Aaron Lamb - Strength and Conditioning Coach
Aaron Lamb - Strength and Conditioning Coach

Fitness has always been part of who I am.


Long before I became a coach, long before LAMBS Fitness existed, training was the thing I leaned on to make sense of life. But the philosophy I coach by today wasn’t built overnight — it was shaped through years of setbacks, resilience, and learning the hard way what happens when you try to do everything alone.


The Journey That Shaped Me

My story really begins at 14 years old, when I decided I wanted to join the Royal Marines.

That decision set me on an eight-year journey — eight years of training, preparation, and commitment just to get through the door. To put that into perspective, eight years is two Olympic cycles. It’s a long time to chase a goal, and I poured everything I had into it.

Eventually, I made it into basic training. And then things went wrong.

Due to medical reasons, I was discharged. Just like that, the dream job I’d worked towards for most of my life was over. When I came home, I wasn’t in a good place mentally. I was struggling to process how something I wanted so badly could end without the outcome I’d imagined.


That moment could have been the end — but instead, it became the turning point.


Fitness as My Anchor

When everything else felt unstable, fitness was the one constant I could rely on.

I didn’t have gym equipment. I didn’t have a structured programme. All I had was the ability to run — so that’s what I did. Running became my outlet, my release, and my way of steadying my mind.


Looking back now, I know that without fitness, my mental health would have deteriorated rapidly. Training wasn’t about performance or aesthetics — it was about survival, clarity, and rebuilding myself one step at a time.


That experience taught me something fundamental: movement isn’t just physical — it’s deeply mental.


Turning Setbacks Into Purpose

Even before the Royal Marines, I’d always gravitated toward helping others. I’d coached friends and family informally for years, and before starting basic training, I’d already invested in my PT qualifications.


So when my time in the Marines ended, the most constructive thing I could do was move forward — not backwards.


I completed my Level 2 Gym Instructor qualification, followed by my Level 3 Personal Training certification. What began as a fallback option quickly became a calling.


I realised that my experiences — especially the mistakes, the lack of guidance, and the mental struggles — were exactly what allowed me to coach with empathy and purpose.

I wanted to give people the tools I never had.


What Resilience Really Means to Me

Resilience isn’t about being tough all the time.


For me, resilience is the ability to:

  • Reflect honestly on where you are

  • Accept setbacks without self-destruction

  • Adjust your approach

  • Move forward with a positive mindset


Early on, it could take me weeks to process a challenge. Now, years later, that reflection happens far quicker.
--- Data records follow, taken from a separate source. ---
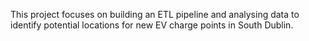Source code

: This project focuses on building an ETL pipeline and analysing data to identify potential locations for new EV charge points in South Dublin.
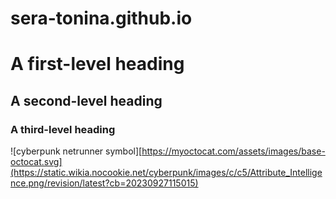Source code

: # sera-tonina.github.io
# A first-level heading
## A second-level heading
### A third-level heading
![cyberpunk  netrunner symbol][https://myoctocat.com/assets/images/base-octocat.svg](https://static.wikia.nocookie.net/cyberpunk/images/c/c5/Attribute_Intelligence.png/revision/latest?cb=20230927115015)
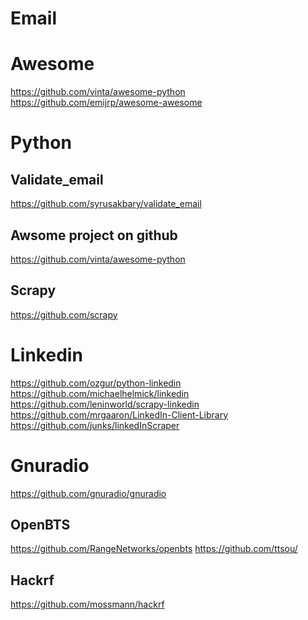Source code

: Email
=====

Awesome
=======
https://github.com/vinta/awesome-python
https://github.com/emijrp/awesome-awesome

Python
======

Validate_email
--------------
https://github.com/syrusakbary/validate_email

Awsome project on github
------------------------
https://github.com/vinta/awesome-python

Scrapy
------
https://github.com/scrapy

Linkedin
=======
https://github.com/ozgur/python-linkedin
https://github.com/michaelhelmick/linkedin
https://github.com/leninworld/scrapy-linkedin
https://github.com/mrgaaron/LinkedIn-Client-Library
https://github.com/junks/linkedInScraper


Gnuradio
========
https://github.com/gnuradio/gnuradio

OpenBTS
-------
https://github.com/RangeNetworks/openbts
https://github.com/ttsou/


Hackrf
------
https://github.com/mossmann/hackrf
That growth didn’t come from avoiding hardship — it came from working through it.


That’s what I aim to teach my clients.


My Coaching Philosophy

At the heart of my coaching philosophy is one simple belief:

We are here to build world-class human beings.


That means:

  • Strong bodies

  • Resilient minds

  • Positive mental attitudes

  • Sustainable habits that support real life


Training isn’t just about lifting heavier or running faster. It’s about improving your holistic health — mental, physical, and emotional — so you’re better equipped to handle whatever life throws at you.


I don’t coach people to be perfect. I coach people to be capable.


Why I Coach the Way I Do

Everything I do as a coach comes back to one goal: helping people believe they can overcome challenges.


Because I’ve lived the alternative. I’ve been the person without guidance. I’ve felt what failure can do when it’s not processed properly.


Now, my role is to support, educate, and empower — so no one feels like they’re navigating their journey alone.


Final Thoughts

My story isn’t about the Royal Marines. It’s about resilience. It’s about turning setbacks into purpose. And it’s about using fitness as a tool to build stronger, healthier, more confident people — inside and out.


That’s the foundation of my coaching. That’s the heart of LAMBS Fitness.


Stronger. Together.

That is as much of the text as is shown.